**** Data excerpts

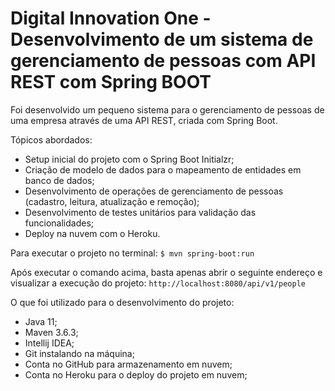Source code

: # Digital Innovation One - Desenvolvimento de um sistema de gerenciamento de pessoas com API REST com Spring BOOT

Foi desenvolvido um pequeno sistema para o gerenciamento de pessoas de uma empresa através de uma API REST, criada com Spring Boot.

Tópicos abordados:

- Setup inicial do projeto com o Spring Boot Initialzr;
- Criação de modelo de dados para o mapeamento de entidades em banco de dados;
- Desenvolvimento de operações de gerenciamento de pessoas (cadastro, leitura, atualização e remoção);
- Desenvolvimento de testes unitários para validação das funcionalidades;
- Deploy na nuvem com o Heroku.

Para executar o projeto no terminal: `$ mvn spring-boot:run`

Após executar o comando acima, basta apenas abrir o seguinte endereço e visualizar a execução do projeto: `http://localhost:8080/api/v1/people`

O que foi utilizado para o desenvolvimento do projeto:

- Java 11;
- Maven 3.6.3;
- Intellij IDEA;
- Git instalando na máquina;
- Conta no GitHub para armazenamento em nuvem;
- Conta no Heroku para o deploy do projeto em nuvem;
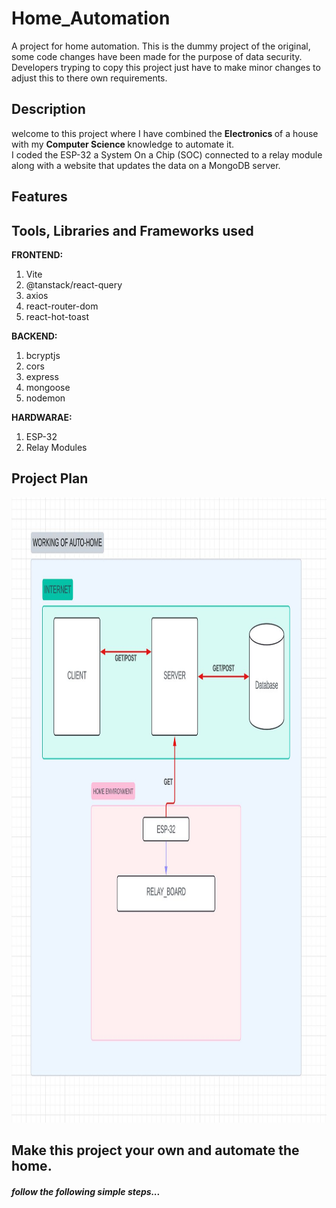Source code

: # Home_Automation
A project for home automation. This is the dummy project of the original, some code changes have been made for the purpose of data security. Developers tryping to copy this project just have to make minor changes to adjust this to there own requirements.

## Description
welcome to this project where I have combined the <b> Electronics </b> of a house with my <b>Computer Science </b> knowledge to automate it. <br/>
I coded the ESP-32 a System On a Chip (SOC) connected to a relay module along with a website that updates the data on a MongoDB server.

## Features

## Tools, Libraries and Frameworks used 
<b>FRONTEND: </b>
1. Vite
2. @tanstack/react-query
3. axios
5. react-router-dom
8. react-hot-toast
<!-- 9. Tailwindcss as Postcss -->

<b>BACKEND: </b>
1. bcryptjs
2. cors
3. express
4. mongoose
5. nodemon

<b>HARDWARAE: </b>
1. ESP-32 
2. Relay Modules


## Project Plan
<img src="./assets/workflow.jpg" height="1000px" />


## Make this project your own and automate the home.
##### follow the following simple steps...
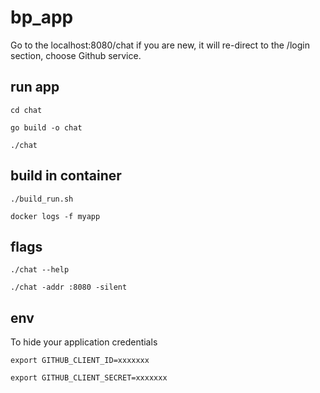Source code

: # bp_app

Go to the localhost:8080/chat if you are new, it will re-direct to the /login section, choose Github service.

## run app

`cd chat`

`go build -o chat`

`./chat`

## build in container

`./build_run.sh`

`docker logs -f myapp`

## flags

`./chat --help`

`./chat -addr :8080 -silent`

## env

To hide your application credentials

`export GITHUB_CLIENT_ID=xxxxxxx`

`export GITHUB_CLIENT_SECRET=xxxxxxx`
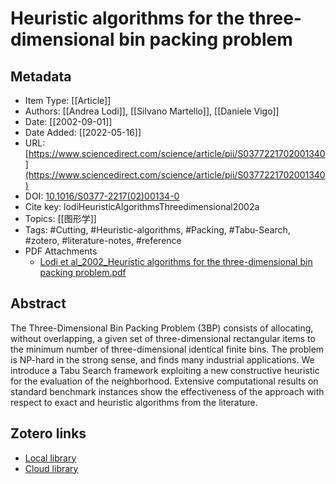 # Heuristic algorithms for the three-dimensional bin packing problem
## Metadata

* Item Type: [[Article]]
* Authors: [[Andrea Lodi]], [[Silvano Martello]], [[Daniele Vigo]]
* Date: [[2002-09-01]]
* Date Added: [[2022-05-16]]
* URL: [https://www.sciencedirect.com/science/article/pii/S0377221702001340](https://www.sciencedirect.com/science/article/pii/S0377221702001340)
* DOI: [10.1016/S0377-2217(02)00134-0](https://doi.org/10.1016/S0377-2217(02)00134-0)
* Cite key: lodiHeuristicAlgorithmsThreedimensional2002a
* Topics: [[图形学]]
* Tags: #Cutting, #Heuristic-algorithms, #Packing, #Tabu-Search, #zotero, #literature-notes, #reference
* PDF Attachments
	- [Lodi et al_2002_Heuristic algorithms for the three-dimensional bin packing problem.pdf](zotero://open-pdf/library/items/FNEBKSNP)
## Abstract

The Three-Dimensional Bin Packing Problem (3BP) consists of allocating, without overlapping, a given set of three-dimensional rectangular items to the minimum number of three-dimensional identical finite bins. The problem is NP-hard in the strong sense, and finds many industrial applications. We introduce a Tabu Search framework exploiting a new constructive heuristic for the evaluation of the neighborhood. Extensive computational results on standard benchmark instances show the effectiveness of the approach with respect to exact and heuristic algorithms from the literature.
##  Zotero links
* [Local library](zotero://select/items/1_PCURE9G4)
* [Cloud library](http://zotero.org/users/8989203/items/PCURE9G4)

********

_Task objective_
What is needed is a verbatim copy of every line in the records above from the one containing "- Criação de" down to the one containing "- Conta no Heroku", both included, and nothing more.

_Result for this exercise_
- Criação de modelo de dados para o mapeamento de entidades em banco de dados;
- Desenvolvimento de operações de gerenciamento de pessoas (cadastro, leitura, atualização e remoção);
- Desenvolvimento de testes unitários para validação das funcionalidades;
- Deploy na nuvem com o Heroku.

Para executar o projeto no terminal: `$ mvn spring-boot:run`

Após executar o comando acima, basta apenas abrir o seguinte endereço e visualizar a execução do projeto: `http://localhost:8080/api/v1/people`

O que foi utilizado para o desenvolvimento do projeto:

- Java 11;
- Maven 3.6.3;
- Intellij IDEA;
- Git instalando na máquina;
- Conta no GitHub para armazenamento em nuvem;
- Conta no Heroku para o deploy do projeto em nuvem;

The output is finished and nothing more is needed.